INOVIO Accelerates Towards PDUFA Target Date for INO-3107 Amidst Strong Commercial Preparations
In a move that underscores its commitment to advancing novel DNA medicines, INOVIO, a biotechnology company dedicated to developing innovative solutions for life-threatening diseases, announced on its fourth quarter and full year 2025 financial results conference call that it remains focused on securing approval for INO-3107, its lead candidate for adults with recurrent respiratory papillomatosis (RRP).
With the FDA having accepted its BLA for review under the Accelerated Approval Program in December last year, INOVIO now finds itself racing towards the October 30th PDUFA target date. While the company awaits a meeting with the FDA to discuss eligibility for this accelerated program, it continues to advance commercial preparations and optimize resources towards achieving U.S. approval.
"These are very exciting times for INOVIO," said Dr. Jackie Shea, President and CEO of the company, on the conference call. "We strongly believe that INO-3107 does fulfill the criteria for review under the Accelerated Approval Program by meeting an unmet medical need and providing a meaningful therapeutic benefit over existing treatments." The FDA has agreed to meet with INOVIO to discuss this issue, and the company is awaiting a meeting date.
In preparation for the PDUFA target date, INOVIO has taken steps to further conserve its financial resources. This includes rescoping projects and activities that do not directly support the advancement of INO-3107 towards U.S. approval and eliminating roles that don't contribute to this primary goal. As a result, the company's estimated cash runway has been extended into the fourth quarter of this year.

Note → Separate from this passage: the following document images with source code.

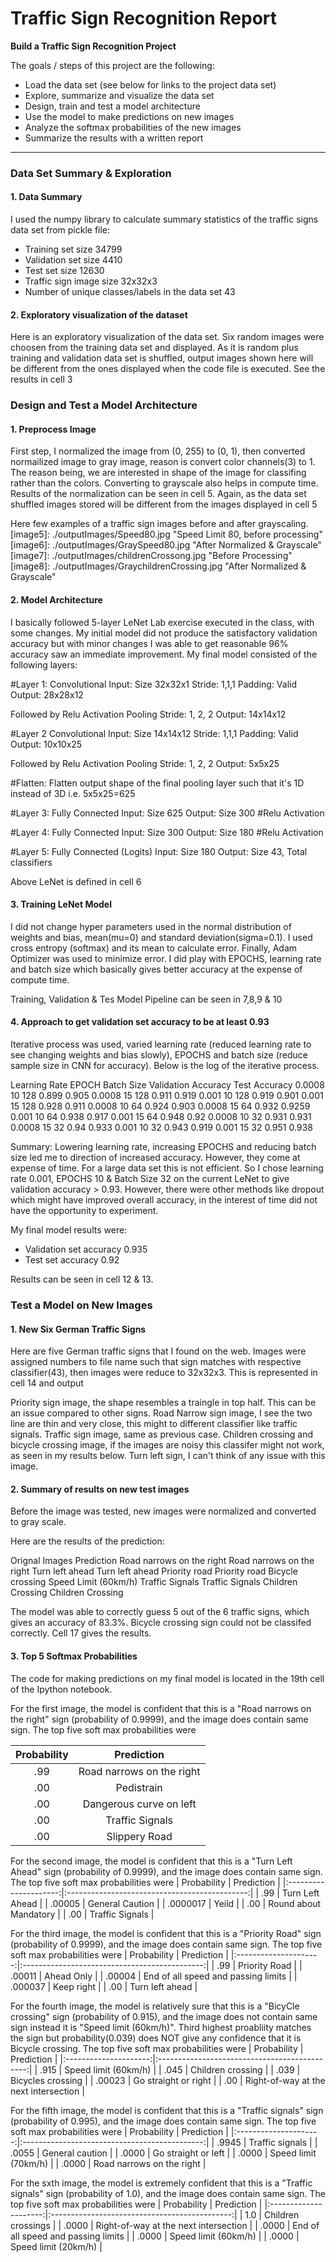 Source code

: # **Traffic Sign Recognition Report** 



**Build a Traffic Sign Recognition Project**

The goals / steps of this project are the following:
* Load the data set (see below for links to the project data set)
* Explore, summarize and visualize the data set
* Design, train and test a model architecture
* Use the model to make predictions on new images
* Analyze the softmax probabilities of the new images
* Summarize the results with a written report

---

### Data Set Summary & Exploration

#### 1. Data Summary

I used the numpy library to calculate summary statistics of the traffic signs data set from pickle file:
* Training set size 34799
* Validation set size 4410
* Test set size 12630
* Traffic sign image size 32x32x3
* Number of unique classes/labels in the data set 43

#### 2. Exploratory visualization of the dataset

Here is an exploratory visualization of the data set. Six random images were choosen from the training data set and displayed. As it is random plus training and validation data set is shuffled, output images shown here will be different from the ones displayed when the code file is executed. See the results in cell 3

[image1]: ./outputImages/21142.jpg "Narrow lane"
[image2]: ./outputImages/4076.jpg "Speed Limit 50"
[image3]: ./outputImages/20341.jpg "Speed Limit 80"
[image4]: ./outputImages/16470.jpg "Speed Limit 120"


### Design and Test a Model Architecture

#### 1. Preprocess Image

First step, I normalized the image from (0, 255) to (0, 1), then converted normailized image to gray image, reason is convert color channels(3) to 1. The reason being, we are interested in shape of the image for classifing rather than the colors. Converting to grayscale also helps in compute time. Results of the normalization can be seen in cell 5. Again, as the data set shuffled images stored will be different from the images displayed in cell 5

Here few examples of a traffic sign images before and after grayscaling.
[image5]: ./outputImages/Speed80.jpg "Speed Limit 80, before processing"
[image6]: ./outputImages/GraySpeed80.jpg "After Normalized & Grayscale"
[image7]: ./outputImages/childrenCrossong.jpg "Before Processing"
[image8]: ./outputImages/GraychildrenCrossing.jpg "After Normalized & Grayscale"




#### 2. Model Architecture

I basically followed 5-layer LeNet Lab exercise executed in the class, with some changes. My initial model did not produce the satisfactory validation accuracy but with minor changes I was able to get reasonable 96% accuracy saw an immediate improvement.
My final model consisted of the following layers:

#Layer 1: Convolutional 
    Input: Size 32x32x1
    Stride: 1,1,1 
    Padding: Valid
    Output: 28x28x12
  
  Followed by
  Relu Activation
  Pooling
      Stride: 1, 2, 2
      Output: 14x14x12
   
#Layer 2 Convolutional
    Input: Size 14x14x12
    Stride: 1,1,1 
    Padding: Valid
    Output: 10x10x25
  
  Followed by
  Relu Activation
  Pooling
      Stride: 1, 2, 2
      Output: 5x5x25    
    
#Flatten: Flatten output shape of the final pooling layer such that it's 1D instead of 3D i.e. 5x5x25=625

#Layer 3: Fully Connected
    Input: Size 625
    Output: Size 300
    #Relu Activation

#Layer 4: Fully Connected
    Input: Size 300
    Output: Size 180
    #Relu Activation

#Layer 5: Fully Connected (Logits)
    Input: Size 180
    Output: Size 43, Total classifiers
    
Above LeNet is defined in cell 6


#### 3. Training LeNet Model

I did not change hyper parameters used in the normal distribution of weights and bias, mean(mu=0) and standard deviation(sigma=0.1). I used cross entropy (softmax) and its mean to calculate error. Finally, Adam Optimizer was used to minimize error. I did play with EPOCHS, learning rate and batch size which basically gives better accuracy at the expense of compute time.

Training, Validation & Tes Model Pipeline can be seen in 7,8,9 & 10


#### 4. Approach to get validation set accuracy to be at least 0.93
Iterative process was used, varied learning rate (reduced learning rate to see changing weights and bias slowly), EPOCHS and batch size (reduce sample size in CNN for accuracy). Below is the log of the iterative process. 

Learning Rate	EPOCH	Batch Size	Validation Accuracy 	Test Accuracy
0.0008      	10  	128     	0.899               	0.905
0.0008      	15  	128     	0.911               	0.919
0.001       	10   	128     	0.919               	0.901
0.001       	15   	128     	0.928               	0.911
0.0008      	10   	64      	0.924               	0.903
0.0008      	15   	64      	0.932               	0.9259
0.001       	10   	64      	0.938               	0.917
0.001       	15  	64      	0.948               	0.92
0.0008      	10  	32      	0.931               	0.931
0.0008      	15   	32      	0.94                	0.933
0.001       	10  	32      	0.943               	0.919
0.001       	15  	32      	0.951               	0.938

Summary: Lowering learning rate, increasing EPOCHS and reducing batch size led me to direction of increased accuracy. However, they come at expense of time. For a large data set this is not efficient. So I chose learning rate 0.001, EPOCHS 10 & Batch Size 32 on the current LeNet to give validation accuracy > 0.93. However, there were other methods like dropout which might have improved overall accuracy, in the interest of time did not have the opportunity to experiment.

My final model results were:
* Validation set accuracy 0.935 
* Test set accuracy 0.92

Results can be seen in cell 12 & 13.
 

### Test a Model on New Images

#### 1. New Six German Traffic Signs
Here are five German traffic signs that I found on the web. Images were assigned numbers to file name such that sign matches with respective classifier(43), then images were reduce to 32x32x3. This is represented in cell 14 and output

[image9]: ./GermanSignImages/12.prorityLane.png
[image10]: ./GermanSignImages/24.roadNarrow.png
[image11]: ./GermanSignImages/26.trafficSign.png
[image12]: ./GermanSignImages/28.childrenCrossing.png
[image13]: ./GermanSignImages/29.bicycleCrossing.png
[image14]: ./GermanSignImages/34.turnLeft.png

Priority sign image, the shape resembles a traingle in top half. This can be an issue compared to other signs. Road Narrow sign image, I see the two line are thin and very close, this might to different classifier like traffic signals. Traffic sign image, same as previous case. Children crossing and bicycle crossing image, if the images are noisy this classifer might not work, as seen in my results below. Turn left sign, I can't think of any issue with this image.


#### 2. Summary of results on new test images
Before the image was tested, new images were normalized and converted to gray scale.

Here are the results of the prediction:

Orignal Images                  	Prediction
Road narrows on the right       	Road narrows on the right
Turn left ahead                 	Turn left ahead
Priority road                    	Priority road
Bicycle crossing                	Speed Limit (60km/h)
Traffic Signals                 	Traffic Signals
Children Crossing               	Children Crossing

The model was able to correctly guess 5 out of the 6 traffic signs, which gives an accuracy of 83.3%. Bicycle crossing sign could not be classifed correctly. Cell 17 gives the results.

#### 3. Top 5 Softmax Probabilities

The code for making predictions on my final model is located in the 19th cell of the Ipython notebook.

For the first image, the model is confident that this is a "Road narrows on the right" sign (probability of 0.9999), and the image does contain same sign. The top five soft max probabilities were

| Probability         	|     Prediction	        					| 
|:---------------------:|:---------------------------------------------:| 
| .99       			| Road narrows on the right     				| 
| .00    				| Pedistrain 									|
| .00					| Dangerous curve on left						|
| .00	      			| Traffic Signals       		 				|
| .00				    | Slippery Road      							|


For the second image, the model is confident that this is a "Turn Left Ahead" sign (probability of 0.9999), and the image does contain same sign. The top five soft max probabilities were
| Probability         	|     Prediction	        					| 
|:---------------------:|:---------------------------------------------:| 
| .99       			| Turn Left Ahead               				| 
| .00005   				| General Caution								|
| .0000017				| Yeild                 						|
| .00	      			| Round about Mandatory    		 				|
| .00				    | Traffic Signals      							|

For the third image, the model is confident that this is a "Priority Road" sign (probability of 0.9999), and the image does contain same sign. The top five soft max probabilities were
| Probability         	|     Prediction	        					| 
|:---------------------:|:---------------------------------------------:| 
| .99       			| Priority Road                 				| 
| .00011   				| Ahead Only    								|
| .00004				| End of all speed and passing limits			|
| .000037      			| Keep right            		 				|
| .00				    | Turn left ahead      							|

For the fourth image, the model is relatively sure that this is a "BicyCle crossing" sign (probability of 0.915), and the image does not contain same sign instead it is "Speed limit (60km/h)". Third highest proabliity matches the sign but probability(0.039) does NOT give any confidence that it is Bicycle crossing. The top five soft max probabilities were
| Probability         	|     Prediction	        					| 
|:---------------------:|:---------------------------------------------:| 
| .915       			| Speed limit (60km/h)            				| 
| .045   				| Children crossing								|
| .039  				| Bicycles crossing                 			|
| .00023      			| Go straight or right     		 				|
| .00				    | Right-of-way at the next intersection			|

For the fifth image, the model is confident that this is a "Traffic signals" sign (probability of 0.995), and the image does contain same sign. The top five soft max probabilities were
| Probability         	|     Prediction	        					| 
|:---------------------:|:---------------------------------------------:| 
| .9945       			| Traffic signals                 				| 
| .0055   				| General caution  								|
| .0000 				| Go straight or left                			|
| .0000      			| Speed limit (70km/h)     		 				|
| .0000				    | Road narrows on the right						|

For the sxth image, the model is extremely confident that this is a "Traffic signals" sign (probability of 1.0), and the image does contain same sign. The top five soft max probabilities were
| Probability         	|     Prediction	        					| 
|:---------------------:|:---------------------------------------------:| 
| 1.0       			| Children crossings              				| 
| .0000   				| Right-of-way at the next intersection			|
| .0000 				| End of all speed and passing limits  			|
| .0000      			| Speed limit (60km/h)     		 				|
| .0000				    | Speed limit (20km/h)  						|
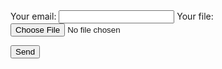 <form
  action="https://formspree.io/xzbjrzbr"
  method="POST"
  enctype="multipart/form-data"
>
  <label>
    Your email:
    <input type="text" name="_replyto">
  </label>
  <label>
    Your file:
    <input type="file" name="upload">
  </label>

  <button type="submit">Send</button>
</form>
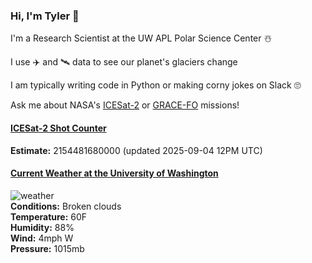 ### Hi, I'm Tyler :wave:

I'm a Research Scientist at the UW APL Polar Science Center :snowman_with_snow:

I use :airplane: and :artificial_satellite: data to see our planet's glaciers change

I am typically writing code in Python or making corny jokes on Slack :roll_eyes:

Ask me about NASA's [ICESat-2](https://icesat-2.gsfc.nasa.gov/) or [GRACE-FO](https://www.nasa.gov/missions/grace-fo) missions!

#### [ICESat-2 Shot Counter](./assets/XAlIAMV.jpeg)  
**Estimate:** 2154481680000 (updated 2025-09-04 12PM UTC)  

#### [Current Weather at the University of Washington](https://www.washington.edu/cambots/camera1_l.jpg)
![weather](http://openweathermap.org/img/wn/04n@2x.png)  
**Conditions:** Broken clouds  
**Temperature:** 60F  
**Humidity:** 88%  
**Wind:** 4mph W  
**Pressure:** 1015mb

While resources are primarily directed towards advancing its lead candidate, INOVIO is also leveraging partnerships to advance other promising candidates in its pipeline. A recent collaboration with the Dana-Farber Cancer Institute and Akeso to evaluate INO-5412 in combination with a novel PD-1/CTLA-4 bispecific antibody checkpoint inhibitor is one such example of this strategy.
The company's focus on securing approval for INO-3107 reflects its commitment to delivering innovative solutions for life-threatening diseases. As Dr. Shea emphasized, the upcoming meeting with the FDA will be crucial in determining whether INO-3107 meets the necessary criteria for accelerated approval.